As is often the case, this original story published in 1820 bears very little resemblance to the film it became.

It is set in around 1790 in a Dutch settlement known as 'Tarry Town' where the inhabitants are extremely superstitious, believing most of all in the Headless Horseman, the ghost of a Hessian trooper whose head was shot off by a stray cannonball during the American Revolutionary War. The ghost now, allegedly of course, haunts the site looking for his head.

Ichabod Crane is the character who unwittingly crosses paths with this phantom, after spending the evening trying to charm the beautiful daughter of a rich farmer. The description in this story is superb and the atmosphere of the settlement created at the beginning is one of the most charming I remember reading. Irving leaves nothing to chance - I don't think a passage goes by where the reader isn't painted a clear picture - it really is almost artistic!
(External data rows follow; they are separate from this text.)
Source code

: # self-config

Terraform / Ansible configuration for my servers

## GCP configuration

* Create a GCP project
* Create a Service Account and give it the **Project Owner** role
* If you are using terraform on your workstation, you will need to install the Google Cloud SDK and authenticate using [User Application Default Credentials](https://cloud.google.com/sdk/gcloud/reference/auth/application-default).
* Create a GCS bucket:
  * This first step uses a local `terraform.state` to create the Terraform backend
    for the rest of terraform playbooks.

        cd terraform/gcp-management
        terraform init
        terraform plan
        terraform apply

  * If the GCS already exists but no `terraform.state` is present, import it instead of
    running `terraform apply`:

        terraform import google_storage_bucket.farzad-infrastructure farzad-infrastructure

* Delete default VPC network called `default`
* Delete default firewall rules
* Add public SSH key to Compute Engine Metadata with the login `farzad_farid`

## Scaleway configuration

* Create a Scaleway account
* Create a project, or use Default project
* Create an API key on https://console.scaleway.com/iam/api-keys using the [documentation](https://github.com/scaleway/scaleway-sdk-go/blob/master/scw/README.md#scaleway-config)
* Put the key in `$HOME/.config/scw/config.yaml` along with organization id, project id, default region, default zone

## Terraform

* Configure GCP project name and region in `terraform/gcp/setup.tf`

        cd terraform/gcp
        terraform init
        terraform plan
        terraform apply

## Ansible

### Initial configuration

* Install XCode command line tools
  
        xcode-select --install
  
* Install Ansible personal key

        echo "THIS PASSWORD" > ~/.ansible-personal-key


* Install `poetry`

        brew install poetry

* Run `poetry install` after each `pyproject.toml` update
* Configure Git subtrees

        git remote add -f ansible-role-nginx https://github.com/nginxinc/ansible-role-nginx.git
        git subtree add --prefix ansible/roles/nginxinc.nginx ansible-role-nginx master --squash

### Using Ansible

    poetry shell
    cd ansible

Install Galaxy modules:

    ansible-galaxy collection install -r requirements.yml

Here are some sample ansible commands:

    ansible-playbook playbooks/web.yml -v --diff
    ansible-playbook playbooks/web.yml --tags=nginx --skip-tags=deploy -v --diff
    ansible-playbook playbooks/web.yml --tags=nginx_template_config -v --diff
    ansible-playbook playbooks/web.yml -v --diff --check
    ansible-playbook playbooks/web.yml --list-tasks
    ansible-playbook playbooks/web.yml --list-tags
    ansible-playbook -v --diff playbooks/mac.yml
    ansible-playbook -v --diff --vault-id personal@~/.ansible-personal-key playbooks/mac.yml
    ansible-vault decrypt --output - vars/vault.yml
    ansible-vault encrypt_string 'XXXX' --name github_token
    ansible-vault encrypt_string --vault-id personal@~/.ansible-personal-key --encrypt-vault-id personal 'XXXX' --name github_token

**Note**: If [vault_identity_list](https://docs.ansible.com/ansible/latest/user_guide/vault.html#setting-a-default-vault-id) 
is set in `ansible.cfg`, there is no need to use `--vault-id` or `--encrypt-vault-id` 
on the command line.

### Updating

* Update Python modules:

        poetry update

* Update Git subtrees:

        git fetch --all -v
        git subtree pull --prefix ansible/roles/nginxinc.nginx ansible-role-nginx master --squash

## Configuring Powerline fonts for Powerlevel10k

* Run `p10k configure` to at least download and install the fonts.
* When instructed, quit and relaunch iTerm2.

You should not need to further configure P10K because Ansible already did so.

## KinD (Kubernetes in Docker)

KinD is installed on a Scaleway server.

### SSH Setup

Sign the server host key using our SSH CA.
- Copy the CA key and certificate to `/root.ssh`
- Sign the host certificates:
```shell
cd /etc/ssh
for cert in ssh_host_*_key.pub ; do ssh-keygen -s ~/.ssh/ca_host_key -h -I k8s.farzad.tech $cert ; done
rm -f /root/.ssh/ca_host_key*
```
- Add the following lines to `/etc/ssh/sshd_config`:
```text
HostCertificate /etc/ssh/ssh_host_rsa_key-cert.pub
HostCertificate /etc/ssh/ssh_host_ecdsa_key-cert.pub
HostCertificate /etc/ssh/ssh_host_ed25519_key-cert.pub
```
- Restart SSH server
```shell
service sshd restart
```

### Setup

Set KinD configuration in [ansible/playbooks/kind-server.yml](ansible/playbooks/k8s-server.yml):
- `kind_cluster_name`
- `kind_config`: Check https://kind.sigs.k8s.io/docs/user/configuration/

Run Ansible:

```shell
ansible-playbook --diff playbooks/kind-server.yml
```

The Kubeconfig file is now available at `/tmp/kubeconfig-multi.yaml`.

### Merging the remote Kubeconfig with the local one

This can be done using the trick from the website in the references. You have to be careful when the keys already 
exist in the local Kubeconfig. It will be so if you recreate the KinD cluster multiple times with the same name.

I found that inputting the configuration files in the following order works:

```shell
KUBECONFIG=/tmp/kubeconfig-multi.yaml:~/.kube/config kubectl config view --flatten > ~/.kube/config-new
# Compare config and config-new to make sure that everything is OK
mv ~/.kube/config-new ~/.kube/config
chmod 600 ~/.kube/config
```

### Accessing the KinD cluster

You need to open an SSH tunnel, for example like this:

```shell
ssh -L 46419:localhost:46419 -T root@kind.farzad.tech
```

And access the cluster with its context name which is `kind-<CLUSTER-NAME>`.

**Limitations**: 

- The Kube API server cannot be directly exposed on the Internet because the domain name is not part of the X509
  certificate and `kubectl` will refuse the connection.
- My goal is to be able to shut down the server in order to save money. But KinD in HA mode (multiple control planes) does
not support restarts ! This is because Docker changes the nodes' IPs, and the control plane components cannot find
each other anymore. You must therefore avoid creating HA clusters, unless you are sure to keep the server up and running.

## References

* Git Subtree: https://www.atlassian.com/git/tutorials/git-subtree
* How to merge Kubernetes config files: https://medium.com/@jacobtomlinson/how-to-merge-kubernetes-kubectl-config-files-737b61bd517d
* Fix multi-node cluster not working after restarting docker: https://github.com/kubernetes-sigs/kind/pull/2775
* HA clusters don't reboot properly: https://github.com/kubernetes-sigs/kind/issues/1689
Considering that this is rumoured to be one of the earliest examples of American writing still read today, it's fantastically accessible. The turns of phrase and "old-fashioned" preoccupations like your horse-riding stance, for example, rather than seeming remote just evoke a wonderful sense of history and a more innocent time.

This story won't chill you right to the bone but it might give you goosebumps on a dark night - Ichabod's encounter with the ghost (or is it...?) is fast-paced and a good climax to the tale.

Overall: Best devoured in one sitting, this is nothing like the blood bath of the film (aside from the names of characters...) and well worth the short while you'll spend on it!